The ideal clock output is as boring as possible: very steady, very precise, like a healthy heartbeat on an EKG. In early 2024, just when they thought they had achieved that, Gerginov and Hoth noticed that a new source of noise had popped up. For days at a time, their frequency measurements would be all over the place; then, just as mysteriously, the problem would disappear. It took several months of frustrating trial and error to pinpoint the problem, which ultimately required rebuilding the part of the clock used to measure the atoms after their second pass through the microwaves. 

“I would describe NIST-F4 as stubborn,” Gerginov says. Compared to other clocks he’s worked on, “it gave me a lot more headaches.”

“It takes a special person with a lot of grit to not give up,” Donley observes.

“It would be hard to imagine a better person than Vladi,” agrees Stefan Weyers, a physicist at PTB who worked with Gerginov there. “It was a very lucky situation for NIST that Vladi was available.”

Gerginov and Hoth eventually tackled the noise problem and ran the clock for several weekslong periods to amass data that they sent to BIPM, which assembles a team of experts that consider allowing new fountain clocks to become official primary frequency standards and contribute to international atomic time.

The international timekeeping body is understandably “very conservative” when it comes to certifying new fountain clocks, Gerginov says. “You don’t do these things lightly. You don’t accept an instrument that has some question marks — it could lead to problems.”

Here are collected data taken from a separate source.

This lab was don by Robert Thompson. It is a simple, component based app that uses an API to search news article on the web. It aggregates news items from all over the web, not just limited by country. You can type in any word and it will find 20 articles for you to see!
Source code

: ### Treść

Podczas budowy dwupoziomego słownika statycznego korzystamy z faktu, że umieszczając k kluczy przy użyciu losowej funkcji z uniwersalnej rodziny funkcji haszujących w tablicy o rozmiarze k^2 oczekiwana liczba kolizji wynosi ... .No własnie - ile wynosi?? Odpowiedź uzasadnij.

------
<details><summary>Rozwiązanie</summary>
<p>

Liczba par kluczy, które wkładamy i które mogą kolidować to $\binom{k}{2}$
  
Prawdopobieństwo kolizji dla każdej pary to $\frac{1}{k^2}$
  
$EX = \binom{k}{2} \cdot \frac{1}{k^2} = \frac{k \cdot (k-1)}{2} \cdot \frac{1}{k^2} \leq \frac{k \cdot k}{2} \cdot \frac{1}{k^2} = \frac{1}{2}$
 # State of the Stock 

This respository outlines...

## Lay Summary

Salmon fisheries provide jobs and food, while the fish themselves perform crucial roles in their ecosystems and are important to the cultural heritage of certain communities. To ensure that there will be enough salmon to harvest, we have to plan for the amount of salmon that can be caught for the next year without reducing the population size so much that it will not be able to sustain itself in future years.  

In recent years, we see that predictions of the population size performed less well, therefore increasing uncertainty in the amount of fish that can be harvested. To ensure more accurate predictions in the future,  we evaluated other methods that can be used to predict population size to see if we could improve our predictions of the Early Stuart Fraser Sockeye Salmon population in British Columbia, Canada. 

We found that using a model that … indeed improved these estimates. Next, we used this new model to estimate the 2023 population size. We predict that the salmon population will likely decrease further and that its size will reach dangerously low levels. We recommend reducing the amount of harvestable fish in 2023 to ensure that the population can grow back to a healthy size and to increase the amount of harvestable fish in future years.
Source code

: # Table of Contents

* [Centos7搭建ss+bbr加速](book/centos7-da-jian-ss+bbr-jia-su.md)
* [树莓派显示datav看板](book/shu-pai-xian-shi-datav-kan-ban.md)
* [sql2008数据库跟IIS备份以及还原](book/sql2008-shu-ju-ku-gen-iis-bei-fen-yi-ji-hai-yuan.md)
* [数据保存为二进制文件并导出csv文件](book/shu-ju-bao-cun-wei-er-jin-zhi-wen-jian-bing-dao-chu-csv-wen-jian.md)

Ultimately, as the NIST team reported in April in the journal Metrologia, NIST-F4’s frequency measurements were accurate to within 2.2 parts in 10 quadrillion (1 with 16 zeroes after it), making it one of best fountain clocks in the world. Another way to think about that: If a clock that accurate ran for 100 million years — since back when dinosaurs roamed — it would be off by less than one second today.

Such accuracy is obviously far beyond what any of us need to be on time for appointments or tell a microwave oven how long to heat up lunch. But our modern lives now depend on intricate global systems — the internet, the stock market, cellphone networks, GPS — that do require that kind of accuracy. If the timing of a GPS satellite were off by just one millionth of a second, for example, that could lead to a positioning error as large as several city blocks.

The world’s fountain clocks provide the ultimate foundation for the entire edifice of global timekeeping, and by extension, much of the world’s economy. And thanks to Gerginov and his colleagues, NIST can once again provide a cornerstone in that foundation.